The problems with the Westfield Mall anchor to K Street is a reflection of the problems with K Street, and this latest angst-ridden lack-of-causation (it’s unsafe and unsightly) article from the Sacramento Bee keeps their normative anti-business-society’s-fault narrative going.
“Undermined by the economy and suburban competition, Sacramento's Downtown Plaza shopping mall has been losing luster and customers for years.
“Now, news that owner Westfield Group has put the mall up for sale has launched a fresh round of hope and concern – and has prompted some local leaders to say it may be time for a complete knockdown and do-over at the site.
“Among the key questions: Who will buy Sacramento's "forgotten mall," and will that company have the resources, creativity and political chops to reinvent the plaza, or at least to stop the downhill slide?

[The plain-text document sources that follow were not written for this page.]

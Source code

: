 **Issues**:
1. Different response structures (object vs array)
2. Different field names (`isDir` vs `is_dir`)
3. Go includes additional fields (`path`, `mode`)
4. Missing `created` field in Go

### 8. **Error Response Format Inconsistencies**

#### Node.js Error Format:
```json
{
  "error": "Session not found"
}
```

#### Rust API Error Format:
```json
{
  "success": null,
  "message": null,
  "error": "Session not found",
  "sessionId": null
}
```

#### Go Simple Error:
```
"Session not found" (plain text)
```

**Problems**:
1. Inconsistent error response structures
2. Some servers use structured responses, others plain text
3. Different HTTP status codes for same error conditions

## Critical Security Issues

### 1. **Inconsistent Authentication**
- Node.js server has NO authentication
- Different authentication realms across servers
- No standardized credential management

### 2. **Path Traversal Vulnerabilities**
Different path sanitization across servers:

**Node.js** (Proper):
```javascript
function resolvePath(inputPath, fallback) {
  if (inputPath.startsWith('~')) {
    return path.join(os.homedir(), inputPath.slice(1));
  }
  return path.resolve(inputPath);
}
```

“Westfield, a mammoth international company, is offering little public information about its sales plan. Retail analysts say Downtown Plaza is one of 17 poorer-performing U.S. shopping centers the Australia-based company wants to unload to raise cash for expansions at more successful malls, including four in California.

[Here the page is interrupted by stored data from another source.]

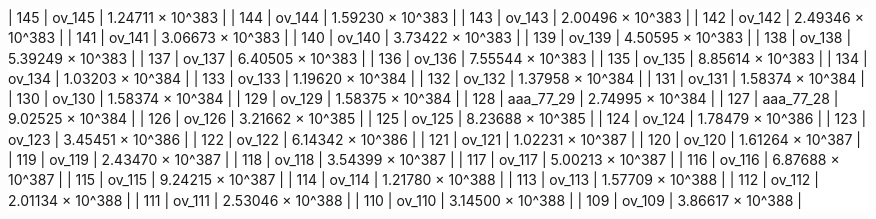 | 145 | ov_145 | 1.24711 × 10^383 |
| 144 | ov_144 | 1.59230 × 10^383 |
| 143 | ov_143 | 2.00496 × 10^383 |
| 142 | ov_142 | 2.49346 × 10^383 |
| 141 | ov_141 | 3.06673 × 10^383 |
| 140 | ov_140 | 3.73422 × 10^383 |
| 139 | ov_139 | 4.50595 × 10^383 |
| 138 | ov_138 | 5.39249 × 10^383 |
| 137 | ov_137 | 6.40505 × 10^383 |
| 136 | ov_136 | 7.55544 × 10^383 |
| 135 | ov_135 | 8.85614 × 10^383 |
| 134 | ov_134 | 1.03203 × 10^384 |
| 133 | ov_133 | 1.19620 × 10^384 |
| 132 | ov_132 | 1.37958 × 10^384 |
| 131 | ov_131 | 1.58374 × 10^384 |
| 130 | ov_130 | 1.58374 × 10^384 |
| 129 | ov_129 | 1.58375 × 10^384 |
| 128 | aaa_77_29 | 2.74995 × 10^384 |
| 127 | aaa_77_28 | 9.02525 × 10^384 |
| 126 | ov_126 | 3.21662 × 10^385 |
| 125 | ov_125 | 8.23688 × 10^385 |
| 124 | ov_124 | 1.78479 × 10^386 |
| 123 | ov_123 | 3.45451 × 10^386 |
| 122 | ov_122 | 6.14342 × 10^386 |
| 121 | ov_121 | 1.02231 × 10^387 |
| 120 | ov_120 | 1.61264 × 10^387 |
| 119 | ov_119 | 2.43470 × 10^387 |
| 118 | ov_118 | 3.54399 × 10^387 |
| 117 | ov_117 | 5.00213 × 10^387 |
| 116 | ov_116 | 6.87688 × 10^387 |
| 115 | ov_115 | 9.24215 × 10^387 |
| 114 | ov_114 | 1.21780 × 10^388 |
| 113 | ov_113 | 1.57709 × 10^388 |
| 112 | ov_112 | 2.01134 × 10^388 |
| 111 | ov_111 | 2.53046 × 10^388 |
| 110 | ov_110 | 3.14500 × 10^388 |
| 109 | ov_109 | 3.86617 × 10^388 |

"They're pruning the lower end of their portfolio," said Benjamin Yang, a retail analyst who tracks Westfield for Keefe, Bruyette and Woods, a securities brokerage firm.

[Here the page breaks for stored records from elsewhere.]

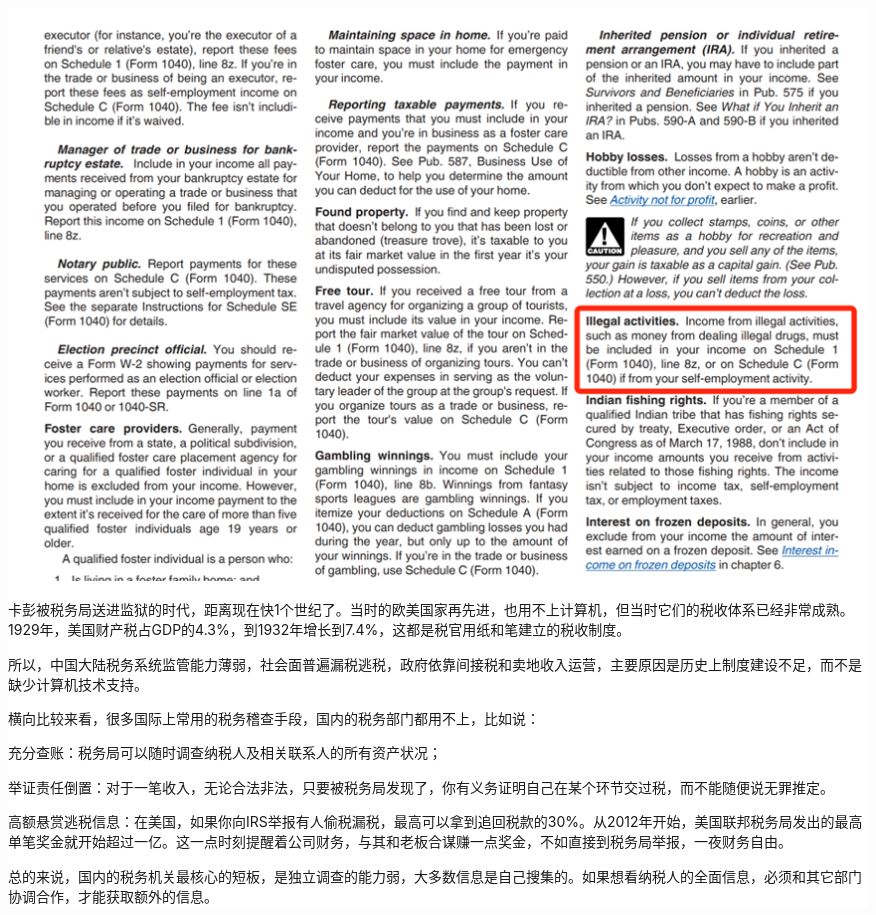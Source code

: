 ![](/images/btnews/0501_0600/0551/media/image39.png)

卡彭被税务局送进监狱的时代，距离现在快1个世纪了。当时的欧美国家再先进，也用不上计算机，但当时它们的税收体系已经非常成熟。1929年，美国财产税占GDP的4.3%，到1932年增长到7.4%，这都是税官用纸和笔建立的税收制度。

所以，中国大陆税务系统监管能力薄弱，社会面普遍漏税逃税，政府依靠间接税和卖地收入运营，主要原因是历史上制度建设不足，而不是缺少计算机技术支持。

横向比较来看，很多国际上常用的税务稽查手段，国内的税务部门都用不上，比如说：

充分查账：税务局可以随时调查纳税人及相关联系人的所有资产状况；

举证责任倒置：对于一笔收入，无论合法非法，只要被税务局发现了，你有义务证明自己在某个环节交过税，而不能随便说无罪推定。

高额悬赏逃税信息：在美国，如果你向IRS举报有人偷税漏税，最高可以拿到追回税款的30%。从2012年开始，美国联邦税务局发出的最高单笔奖金就开始超过一亿。这一点时刻提醒着公司财务，与其和老板合谋赚一点奖金，不如直接到税务局举报，一夜财务自由。

总的来说，国内的税务机关最核心的短板，是独立调查的能力弱，大多数信息是自己搜集的。如果想看纳税人的全面信息，必须和其它部门协调合作，才能获取额外的信息。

“Whoever buys the 18-year-old mall will get it cheap.
“When Downtown Plaza reopened in 1993 after a $157 million revamp, Sacramentans flocked to the urban amenity and upscale stores such as J. Crew, Ann Taylor, Z Gallerie, Banana Republic and the Museum Co. Today, most of those tenants are gone. And so are the shoppers.
“Westfield's holdings at the downtown site, which do not include the two Macy's stores, have plummeted in value from $207 million to $55 million in four years, company reports show. Downtown Plaza is now worth one-tenth the value of Westfield's other local mall, Roseville Galleria.”